プロローグ(その2)
子犬を飼い始めると聞いて、正直「ちょっと困ったな」と思った。
理由は二つある。
まずは自分自身の健康上の理由だ。
私が実家で暮らしているのは、大袈裟な言い方をするならば、体を壊して仕事を辞めたため。大きな病気で一ヶ月半ほど入院して、一応は治ったことになっているが、例えば横になっていないと頭痛が出たりする。医者には「その程度の後遺症は仕方ない」と言われているように、他にも小さな後遺症が残っている状態だ。
まあ「横になっていないと」といっても、一時間くらいは連続して起きていられるので、その間に食事や入浴は出来るし、片道十五分程度ならば散歩みたいな外出も可能だった。その「一時間くらい」も、だんだん「三時間くらい」とか「数時間くらい」とかに伸びてきて、最近では起き上がっている時間の方が長くなっている。ほとんど横にならずに一日過ごせるほどだった。
それでもやはり不安は残っている。人間相手ならば「少し具合が悪いので横になる」と言えるから大丈夫だが、言語の異なる犬には言っても通じないだろう。こんな私が、はたして犬と一緒に暮らせるのだろうか?
二番目に、心情的な理由もあった。
そもそも私は、昔から犬が苦手だったのだ。
実家に犬がいたのは物心つく前だから苦手かどうかすら覚えていないとして、それ以降の話だ。
例えば犬を室内飼いしている友達の家に行くたびに、明らかにその犬が私に対して怒っているような吠え方をする、というケースがあった。友達とは遊びたいのに犬が怖いので行きにくい、というジレンマだ。
また、これは「怒っている」とは別だが……。まだ「犬が苦手」という意識もなかったような、小さな頃の思い出だ。道ですれ違った犬に「可愛い」と言ったら、その犬が飛びかかってきた。飼い主さんは「うちの犬は『可愛い』を理解して喜ぶんですよ」と言っていたが、子供にしてみれば、犬が威嚇で飛びかかろうが喜んで飛びかかろうが、どちらも「犬が飛びかかってきた」という意味では同じ。怖かった思いしか残っていない。

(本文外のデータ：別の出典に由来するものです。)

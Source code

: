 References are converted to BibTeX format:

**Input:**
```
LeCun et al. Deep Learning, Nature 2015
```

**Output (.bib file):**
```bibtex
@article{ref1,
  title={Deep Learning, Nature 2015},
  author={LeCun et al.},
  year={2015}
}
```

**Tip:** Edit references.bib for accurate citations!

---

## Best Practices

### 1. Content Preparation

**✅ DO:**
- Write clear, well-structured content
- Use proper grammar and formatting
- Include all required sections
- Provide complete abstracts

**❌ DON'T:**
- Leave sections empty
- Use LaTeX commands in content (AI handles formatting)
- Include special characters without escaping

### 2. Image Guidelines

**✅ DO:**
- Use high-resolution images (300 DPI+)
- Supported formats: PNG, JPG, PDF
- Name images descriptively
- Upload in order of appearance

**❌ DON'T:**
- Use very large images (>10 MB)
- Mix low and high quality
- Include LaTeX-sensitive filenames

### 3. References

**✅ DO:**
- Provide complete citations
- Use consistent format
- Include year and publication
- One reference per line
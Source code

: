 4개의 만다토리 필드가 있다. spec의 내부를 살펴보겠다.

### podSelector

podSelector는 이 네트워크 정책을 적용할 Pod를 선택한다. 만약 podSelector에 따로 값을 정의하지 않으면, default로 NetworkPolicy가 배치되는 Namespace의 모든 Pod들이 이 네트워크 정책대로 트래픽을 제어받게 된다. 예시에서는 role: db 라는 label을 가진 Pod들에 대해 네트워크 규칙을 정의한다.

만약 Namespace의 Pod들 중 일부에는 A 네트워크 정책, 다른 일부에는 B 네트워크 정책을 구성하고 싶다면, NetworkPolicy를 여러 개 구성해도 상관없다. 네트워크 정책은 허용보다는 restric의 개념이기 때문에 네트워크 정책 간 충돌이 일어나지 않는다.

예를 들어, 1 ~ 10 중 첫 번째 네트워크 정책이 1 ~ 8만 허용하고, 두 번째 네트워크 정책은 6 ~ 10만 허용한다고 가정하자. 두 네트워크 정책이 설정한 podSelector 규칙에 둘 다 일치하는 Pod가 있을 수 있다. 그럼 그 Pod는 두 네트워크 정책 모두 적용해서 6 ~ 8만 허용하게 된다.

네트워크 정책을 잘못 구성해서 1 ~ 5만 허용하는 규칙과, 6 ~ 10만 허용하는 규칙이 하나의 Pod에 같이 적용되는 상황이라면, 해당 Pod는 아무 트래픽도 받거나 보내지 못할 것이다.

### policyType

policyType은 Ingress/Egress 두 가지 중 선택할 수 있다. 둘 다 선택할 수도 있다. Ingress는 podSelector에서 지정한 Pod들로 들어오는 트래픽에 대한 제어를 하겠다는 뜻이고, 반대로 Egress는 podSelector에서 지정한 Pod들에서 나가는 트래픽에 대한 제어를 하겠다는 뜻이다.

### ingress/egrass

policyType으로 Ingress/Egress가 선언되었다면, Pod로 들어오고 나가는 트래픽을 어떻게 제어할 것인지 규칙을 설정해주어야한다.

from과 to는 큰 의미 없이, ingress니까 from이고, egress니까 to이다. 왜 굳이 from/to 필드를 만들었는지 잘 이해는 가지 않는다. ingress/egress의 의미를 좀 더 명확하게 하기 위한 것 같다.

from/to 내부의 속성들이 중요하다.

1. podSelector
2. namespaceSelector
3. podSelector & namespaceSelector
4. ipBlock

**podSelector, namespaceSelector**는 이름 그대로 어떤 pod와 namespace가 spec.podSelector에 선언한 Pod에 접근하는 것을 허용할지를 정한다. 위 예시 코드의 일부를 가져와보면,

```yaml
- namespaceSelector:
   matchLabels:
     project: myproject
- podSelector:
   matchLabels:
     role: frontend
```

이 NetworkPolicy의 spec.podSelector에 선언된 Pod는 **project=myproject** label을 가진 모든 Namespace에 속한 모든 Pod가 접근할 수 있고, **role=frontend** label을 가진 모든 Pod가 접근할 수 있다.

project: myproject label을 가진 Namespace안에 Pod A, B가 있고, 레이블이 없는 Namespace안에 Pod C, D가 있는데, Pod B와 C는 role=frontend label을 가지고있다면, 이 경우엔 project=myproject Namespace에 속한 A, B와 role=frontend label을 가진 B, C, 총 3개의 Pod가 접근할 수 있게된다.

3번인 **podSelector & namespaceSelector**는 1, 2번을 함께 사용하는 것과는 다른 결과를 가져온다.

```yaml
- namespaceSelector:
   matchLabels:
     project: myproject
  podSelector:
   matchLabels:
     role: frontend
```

そのせいか、道で犬とすれ違うと私はビクビクするようになり、それが相手にも伝わるとみえて、犬も身構える。そんなことが続いて、私は犬が苦手になったのだ。
なお大人になってから私はウイルス学を専攻するようになり、最初に所属した研究室の関係で、たまたま専門分野が狂犬病ウイルスとなった。当時の友人たちは、私が道端などで犬を怖がる様子を見て「狂犬病の研究をしているから、そういう病気の可能性を心配して、過剰に犬を怖がるの?」と言っていたほどだ。
まあ苦手というだけで犬嫌いというわけではないが、先ほどの「私はビクビクするようになり、それが相手にも伝わるとみえて、犬も身構える」がある。おそらく同様の事態が、家の中でも起こり得るだろう。
うちに来る犬は私に懐いてくれるだろうか、というのが大きな心配だった。